Original poster: "Paul and Tracey Arrowsmith by way of Terry Fritz <twftesla-at-uswest-dot-net>" <p_t_arrowsmith-at-hotmail-dot-com>

There are Aussie coilers out there, Im one, have a look at 
http://www.tcboa.iwarp-dot-com for more info.
Paul A


>From: "Tesla list" <tesla-at-pupman-dot-com>
>To: tesla-at-pupman-dot-com
>Subject: Questions from a newbie in Australia
>Date: Mon, 23 Apr 2001 12:42:41 -0600
>
>Original poster: "Stacy Gillett by way of Terry Fritz 
><twftesla-at-uswest-dot-net>" <sgillett-at-hotmail-dot-com>
>
>Hello all...
>
>I'm a uni student from Geelong (a town near Melbourne in Australia), and 
>I'm
>planning to build my first coil.  I've got most of the parts together, but
>I'd like to ask some questions before I start putting anything together:
>
>1.  Instead of a single NST, I have two 15/25 units.  The problem is that
>they both have one side of their secondaries shorted (in effect, they can
>only put out about 7500V each).  The guy at the sign shop I got them from
>said that I could get 15kV out by tying their centre-taps together and
>taking the HV from each of the good secondaries (the bad sides are not
>connected to anything).  Assuming that I had the primaries wired up in
>parallel and in the correct phase, would this arrangement work?
>
>2.  I'm planning on using a 4" x 20" PVC secondary form wound with #22AWG
>magnet wire.  With this size secondary, what would be best in terms of
>coupling: a flat primary or a saucer primary?  I've heard that for the
>smaller diameter secondaries like mine, a saucer is better, but a lot of
>people seem to recommend the flat primary.
>
>3.  As I can't really afford a Variac at the moment, I was planning on 
>using
>a 100W light globe in series with the mains input so as to lower the NST
>output voltage until I had tuned the primary.  Quick and dirty though it 
>is,
>is there any reason why this wouldn't work?  If it would, is 100W in the
>ballpark for the globe wattage?
>
>4.  At these power levels (~375VA), is there any real benefit in cooling 
>the
>main gap with a muffin fan or similar? (My main gap will be 11 x 3/4" x 3"

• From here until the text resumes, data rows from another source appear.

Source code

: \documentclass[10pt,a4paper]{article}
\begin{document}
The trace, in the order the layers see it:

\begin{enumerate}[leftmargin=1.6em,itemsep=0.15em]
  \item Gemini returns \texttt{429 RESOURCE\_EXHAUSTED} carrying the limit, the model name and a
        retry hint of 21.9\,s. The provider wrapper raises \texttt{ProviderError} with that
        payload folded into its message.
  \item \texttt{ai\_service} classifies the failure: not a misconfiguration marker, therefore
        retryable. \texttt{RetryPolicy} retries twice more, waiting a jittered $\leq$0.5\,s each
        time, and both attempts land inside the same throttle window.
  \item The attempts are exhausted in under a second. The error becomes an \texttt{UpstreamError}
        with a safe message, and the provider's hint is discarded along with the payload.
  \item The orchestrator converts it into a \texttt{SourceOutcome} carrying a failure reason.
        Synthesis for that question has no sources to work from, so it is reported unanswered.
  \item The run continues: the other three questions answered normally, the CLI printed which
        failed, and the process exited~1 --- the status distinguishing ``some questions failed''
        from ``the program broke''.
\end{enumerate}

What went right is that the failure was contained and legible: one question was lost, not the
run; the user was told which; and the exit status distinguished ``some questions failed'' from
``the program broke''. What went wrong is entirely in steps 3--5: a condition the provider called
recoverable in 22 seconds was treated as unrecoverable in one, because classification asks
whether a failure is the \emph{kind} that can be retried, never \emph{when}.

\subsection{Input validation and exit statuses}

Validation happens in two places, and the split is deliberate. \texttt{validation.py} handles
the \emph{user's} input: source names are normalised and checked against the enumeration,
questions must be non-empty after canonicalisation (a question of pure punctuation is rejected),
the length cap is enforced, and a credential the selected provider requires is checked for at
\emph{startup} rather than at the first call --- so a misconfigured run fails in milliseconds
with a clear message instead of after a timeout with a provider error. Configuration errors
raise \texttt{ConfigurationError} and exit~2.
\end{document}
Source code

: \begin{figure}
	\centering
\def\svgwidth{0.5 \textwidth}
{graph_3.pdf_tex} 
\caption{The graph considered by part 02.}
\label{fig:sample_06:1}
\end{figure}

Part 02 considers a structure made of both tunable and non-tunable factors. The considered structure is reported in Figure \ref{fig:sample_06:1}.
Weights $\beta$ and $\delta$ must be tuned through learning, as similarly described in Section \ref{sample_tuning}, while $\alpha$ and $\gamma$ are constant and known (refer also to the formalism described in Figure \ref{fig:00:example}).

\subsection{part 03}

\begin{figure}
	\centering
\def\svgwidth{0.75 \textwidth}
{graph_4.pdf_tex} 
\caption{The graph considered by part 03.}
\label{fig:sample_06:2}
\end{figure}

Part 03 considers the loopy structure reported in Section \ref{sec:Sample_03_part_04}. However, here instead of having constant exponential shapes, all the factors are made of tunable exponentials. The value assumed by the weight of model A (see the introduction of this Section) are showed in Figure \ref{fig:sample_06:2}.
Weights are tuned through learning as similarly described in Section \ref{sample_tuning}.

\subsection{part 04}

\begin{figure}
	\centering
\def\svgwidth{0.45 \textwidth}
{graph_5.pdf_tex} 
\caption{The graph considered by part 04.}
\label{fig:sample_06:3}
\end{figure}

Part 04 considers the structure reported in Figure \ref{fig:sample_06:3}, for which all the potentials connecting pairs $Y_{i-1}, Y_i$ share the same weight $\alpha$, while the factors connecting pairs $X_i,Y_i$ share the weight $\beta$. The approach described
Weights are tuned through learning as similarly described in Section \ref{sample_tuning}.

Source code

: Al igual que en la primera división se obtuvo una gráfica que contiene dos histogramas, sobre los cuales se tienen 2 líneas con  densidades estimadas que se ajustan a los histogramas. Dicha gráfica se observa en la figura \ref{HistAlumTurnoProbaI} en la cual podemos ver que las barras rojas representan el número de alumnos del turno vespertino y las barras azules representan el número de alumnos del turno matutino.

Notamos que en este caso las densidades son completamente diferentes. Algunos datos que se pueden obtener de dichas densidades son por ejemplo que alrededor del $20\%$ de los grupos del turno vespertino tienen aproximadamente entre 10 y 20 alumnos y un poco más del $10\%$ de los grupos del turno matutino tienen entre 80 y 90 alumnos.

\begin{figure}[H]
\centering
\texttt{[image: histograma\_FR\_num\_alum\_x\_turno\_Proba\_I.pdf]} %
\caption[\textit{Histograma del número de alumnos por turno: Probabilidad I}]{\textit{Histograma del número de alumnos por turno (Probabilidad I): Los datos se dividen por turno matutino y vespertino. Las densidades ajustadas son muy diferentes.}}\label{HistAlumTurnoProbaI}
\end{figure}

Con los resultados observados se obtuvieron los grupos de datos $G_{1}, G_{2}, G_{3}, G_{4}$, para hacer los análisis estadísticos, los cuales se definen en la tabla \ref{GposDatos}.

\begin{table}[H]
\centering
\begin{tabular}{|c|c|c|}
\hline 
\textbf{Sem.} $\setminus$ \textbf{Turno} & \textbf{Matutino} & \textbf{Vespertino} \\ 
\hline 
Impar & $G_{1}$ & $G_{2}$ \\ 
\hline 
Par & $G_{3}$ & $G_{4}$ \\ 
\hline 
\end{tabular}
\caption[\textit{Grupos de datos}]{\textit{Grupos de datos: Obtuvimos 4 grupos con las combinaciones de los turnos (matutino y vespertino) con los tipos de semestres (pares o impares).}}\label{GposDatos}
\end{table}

>length copper tubes, .028" spacing)
>
>Although these are only fairly minor queries, I'd be grateful if someone
>could clear them up for me.
>
>Thanks,
>Stacy Gillett
>
>P.S.  Are there any coilers from the Melbourne/Geelong region on this list?
>It'd be good to hear from someone local who's actually got a coil up and
>running, as my parents tend to think I'm crazy doing this stuff by myself 
>:)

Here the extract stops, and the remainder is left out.